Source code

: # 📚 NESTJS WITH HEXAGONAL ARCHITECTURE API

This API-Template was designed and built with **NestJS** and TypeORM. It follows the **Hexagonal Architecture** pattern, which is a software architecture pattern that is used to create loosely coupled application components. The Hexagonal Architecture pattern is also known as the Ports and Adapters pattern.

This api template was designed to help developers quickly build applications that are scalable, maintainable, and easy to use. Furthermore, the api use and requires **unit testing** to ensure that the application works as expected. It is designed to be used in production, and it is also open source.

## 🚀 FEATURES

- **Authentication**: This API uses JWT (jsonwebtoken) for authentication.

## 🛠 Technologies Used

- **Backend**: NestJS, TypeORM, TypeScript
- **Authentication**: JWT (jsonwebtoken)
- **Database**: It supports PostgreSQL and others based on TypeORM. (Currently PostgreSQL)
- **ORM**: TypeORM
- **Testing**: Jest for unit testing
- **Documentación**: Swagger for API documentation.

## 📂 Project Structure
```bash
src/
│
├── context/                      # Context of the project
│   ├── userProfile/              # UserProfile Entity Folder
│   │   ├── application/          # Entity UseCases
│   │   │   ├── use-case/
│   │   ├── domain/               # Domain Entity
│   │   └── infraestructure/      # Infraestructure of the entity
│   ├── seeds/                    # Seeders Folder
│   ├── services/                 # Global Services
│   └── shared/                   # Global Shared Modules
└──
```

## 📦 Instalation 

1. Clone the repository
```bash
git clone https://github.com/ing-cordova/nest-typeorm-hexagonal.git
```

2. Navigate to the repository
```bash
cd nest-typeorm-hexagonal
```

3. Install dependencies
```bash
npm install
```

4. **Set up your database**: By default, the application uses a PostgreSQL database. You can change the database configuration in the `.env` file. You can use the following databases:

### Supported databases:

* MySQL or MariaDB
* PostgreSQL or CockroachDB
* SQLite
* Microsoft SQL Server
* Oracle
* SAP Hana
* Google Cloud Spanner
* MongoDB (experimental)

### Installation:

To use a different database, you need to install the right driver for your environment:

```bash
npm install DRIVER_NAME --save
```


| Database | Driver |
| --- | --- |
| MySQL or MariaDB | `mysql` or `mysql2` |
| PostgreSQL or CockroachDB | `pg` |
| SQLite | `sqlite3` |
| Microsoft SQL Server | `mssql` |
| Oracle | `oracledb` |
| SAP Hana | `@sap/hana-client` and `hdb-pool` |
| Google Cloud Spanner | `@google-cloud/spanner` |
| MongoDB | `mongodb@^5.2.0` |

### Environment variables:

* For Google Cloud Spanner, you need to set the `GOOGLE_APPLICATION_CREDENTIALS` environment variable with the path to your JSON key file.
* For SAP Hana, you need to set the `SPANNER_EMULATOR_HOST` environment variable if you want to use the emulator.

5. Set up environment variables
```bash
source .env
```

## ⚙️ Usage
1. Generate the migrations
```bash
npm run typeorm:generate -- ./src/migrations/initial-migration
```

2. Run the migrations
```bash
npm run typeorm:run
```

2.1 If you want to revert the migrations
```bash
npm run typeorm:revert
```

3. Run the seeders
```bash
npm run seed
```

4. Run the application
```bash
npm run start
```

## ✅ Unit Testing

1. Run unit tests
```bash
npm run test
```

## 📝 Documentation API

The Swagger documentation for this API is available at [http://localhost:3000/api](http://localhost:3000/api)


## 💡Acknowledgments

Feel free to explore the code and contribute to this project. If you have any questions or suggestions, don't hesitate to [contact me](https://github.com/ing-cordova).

:::::

• [Exercise objective]: Give the count of lines that hold the word "want" in the listing above, with no other text.

• [Written reply]: 2